Collected data
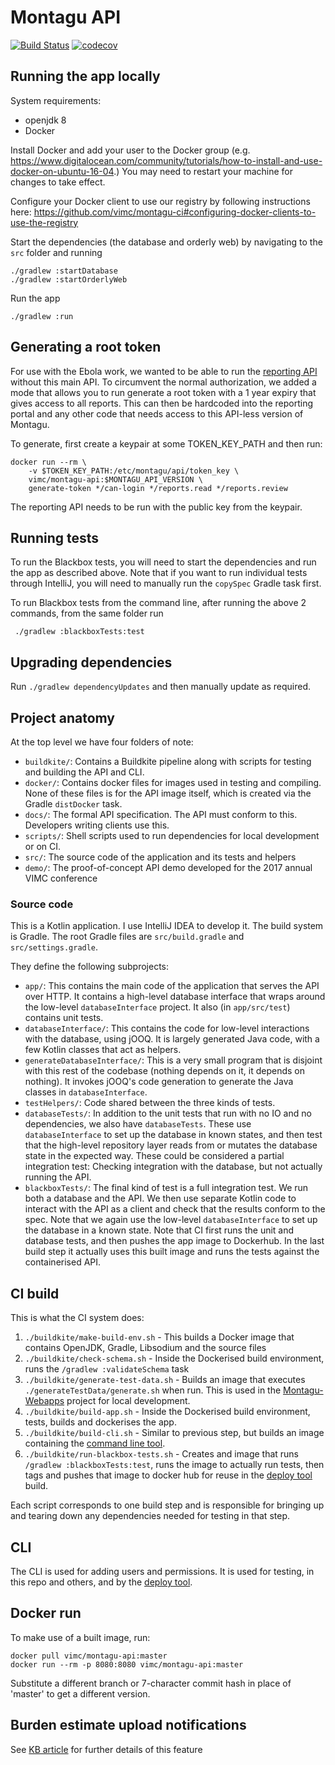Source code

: # Montagu API

[![Build Status](https://badge.buildkite.com/172ef7d0efc887cb5810989791106d1741337d407ada9c97dc.svg?branch=master)](https://buildkite.com/mrc-ide/montagu-api)
[![codecov](https://codecov.io/gh/vimc/montagu-api/branch/master/graph/badge.svg)](https://codecov.io/gh/vimc/montagu-api)

## Running the app locally
System requirements:
* openjdk 8
* Docker

Install Docker and add your user to the Docker group (e.g. https://www.digitalocean.com/community/tutorials/how-to-install-and-use-docker-on-ubuntu-16-04.) You may need to restart your machine for changes to take effect.

Configure your Docker client to use our registry by following instructions here:
https://github.com/vimc/montagu-ci#configuring-docker-clients-to-use-the-registry

Start the dependencies (the database and orderly web) by navigating to the `src` folder and running

    ./gradlew :startDatabase
    ./gradlew :startOrderlyWeb

Run the app

    ./gradlew :run
   
## Generating a root token
For use with the Ebola work, we wanted to be able to run the [reporting API](https://github.com/vimc/montagu-reporting-api)
without this main API. To circumvent the normal authorization, we added a mode
that allows you to run generate a root token with a 1 year expiry that gives 
access to all reports. This can then be hardcoded into the reporting portal and
any other code that needs access to this API-less version of Montagu.

To generate, first create a keypair at some TOKEN_KEY_PATH and then run:

```
docker run --rm \
    -v $TOKEN_KEY_PATH:/etc/montagu/api/token_key \
    vimc/montagu-api:$MONTAGU_API_VERSION \
    generate-token */can-login */reports.read */reports.review
```

The reporting API needs to be run with the public key from the keypair.

## Running tests
To run the Blackbox tests, you will need to start the dependencies and run the app as described above.
 Note that if you want to run individual tests through IntelliJ, you will need to manually run the `copySpec` Gradle task first.

To run Blackbox tests from the command line, after running the above 2 commands, from the same folder run

     ./gradlew :blackboxTests:test

## Upgrading dependencies
Run `./gradlew dependencyUpdates` and then manually update as required.

## Project anatomy
At the top level we have four folders of note:
* `buildkite/`: Contains a Buildkite pipeline along with scripts for testing and building the API and CLI.
* `docker/`: Contains docker files for images used in testing and compiling. None of these files is for the API
image itself, which is created via the Gradle `distDocker` task.
* `docs/`: The formal API specification. The API must conform to this. Developers writing clients use this.
* `scripts/`: Shell scripts used to run dependencies for local development or on CI.
* `src/`: The source code of the application and its tests and helpers
* `demo/`: The proof-of-concept API demo developed for the 2017 annual VIMC conference

### Source code
This is a Kotlin application. I use IntelliJ IDEA to develop it. The build system is Gradle. The root Gradle files are `src/build.gradle` and `src/settings.gradle`.

They define the following subprojects:
* `app/`: This contains the main code of the application that serves the API over HTTP. It contains a high-level database interface that wraps around the low-level `databaseInterface` project. It also (in `app/src/test`) contains unit tests.
* `databaseInterface/`: This contains the code for low-level interactions with the database, using jOOQ. It is largely generated Java code, with a few Kotlin classes that act as helpers.
* `generateDatabaseInterface/`: This is a very small program that is disjoint with this rest of the codebase (nothing depends on it, it depends on nothing). It invokes jOOQ's code generation to generate the Java classes in `databaseInterface`.
* `testHelpers/`: Code shared between the three kinds of tests.
* `databaseTests/`: In addition to the unit tests that run with no IO and no dependencies, we also have `databaseTests`. These use `databaseInterface` to set up the database in known states, and then test that the high-level repository layer 
 reads from or mutates the database state in the expected way. These could be considered a partial integration test: Checking integration with the database, but not actually running the API.
* `blackboxTests/`: The final kind of test is a full integration test. We run both a database and the API. We then use separate Kotlin code to interact with the API as a client and check that the results conform to the spec.
 Note that we again use the low-level `databaseInterface` to set up the database in a known state. Note that CI first runs the unit and database tests, and then pushes the app image to Dockerhub.
  In the last build step it actually uses this built image and runs the tests against the containerised API.

## CI build
This is what the CI system does:

1. `./buildkite/make-build-env.sh` - This builds a Docker image that contains OpenJDK, Gradle, Libsodium and the source files
1. `./buildkite/check-schema.sh` - Inside the Dockerised build environment, runs the `/gradlew :validateSchema` task
1. `./buildkite/generate-test-data.sh` - Builds an image that executes `./generateTestData/generate.sh` when run. This is used 
in the [Montagu-Webapps](https://github.com/vimc/montagu-webapps/) project for local development. 
1. `./buildkite/build-app.sh` - Inside the Dockerised build environment, tests, builds and dockerises the app.
1. `./buildkite/build-cli.sh` - Similar to previous step, but builds an image containing the [command line tool](#CLI).
1. `./buildkite/run-blackbox-tests.sh` - Creates and image that runs `/gradlew :blackboxTests:test`, 
runs the image to actually run tests, then tags and pushes that image to docker hub for reuse in the
 [deploy tool](https://github.com/vimc/montagu/) build.           
 
Each script corresponds to one build step and is responsible for bringing up and tearing down any dependencies needed 
for testing in that step.  
 
## CLI
The CLI is used for adding users and permissions. It is used for testing, in this repo and others, and by the 
[deploy tool](https://github.com/vimc/montagu/). 

## Docker run
To make use of a built image, run:

    docker pull vimc/montagu-api:master
    docker run --rm -p 8080:8080 vimc/montagu-api:master

Substitute a different branch or 7-character commit hash in place of 'master' to get a different version.

## Burden estimate upload notifications

See [KB article](https://mrc-ide.myjetbrains.com/youtrack/articles/VIMC-A-55/Burden-estimate-upload-notifications) for further details of this feature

- [About this task] The lines of the records that contain the string "first" should be located and copied.

- [Result for this exercise]
To generate, first create a keypair at some TOKEN_KEY_PATH and then run:
 Note that if you want to run individual tests through IntelliJ, you will need to manually run the `copySpec` Gradle task first.
 Note that we again use the low-level `databaseInterface` to set up the database in a known state. Note that CI first runs the unit and database tests, and then pushes the app image to Dockerhub.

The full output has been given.